Collected data entries:
- - - -

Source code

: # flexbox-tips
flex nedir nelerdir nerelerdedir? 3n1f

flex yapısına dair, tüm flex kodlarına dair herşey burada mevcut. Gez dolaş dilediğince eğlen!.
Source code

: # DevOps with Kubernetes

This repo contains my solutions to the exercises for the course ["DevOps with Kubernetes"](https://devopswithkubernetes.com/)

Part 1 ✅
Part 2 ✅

- - - -

■ **YOUR GOAL**
The records above are to be restated word for word, in full.

■ **ANSWER TO THIS PROBLEM**
Source code

: # flexbox-tips
flex nedir nelerdir nerelerdedir? 3n1f

flex yapısına dair, tüm flex kodlarına dair herşey burada mevcut. Gez dolaş dilediğince eğlen!.
Source code

: # DevOps with Kubernetes

This repo contains my solutions to the exercises for the course ["DevOps with Kubernetes"](https://devopswithkubernetes.com/)

Part 1 ✅
Part 2 ✅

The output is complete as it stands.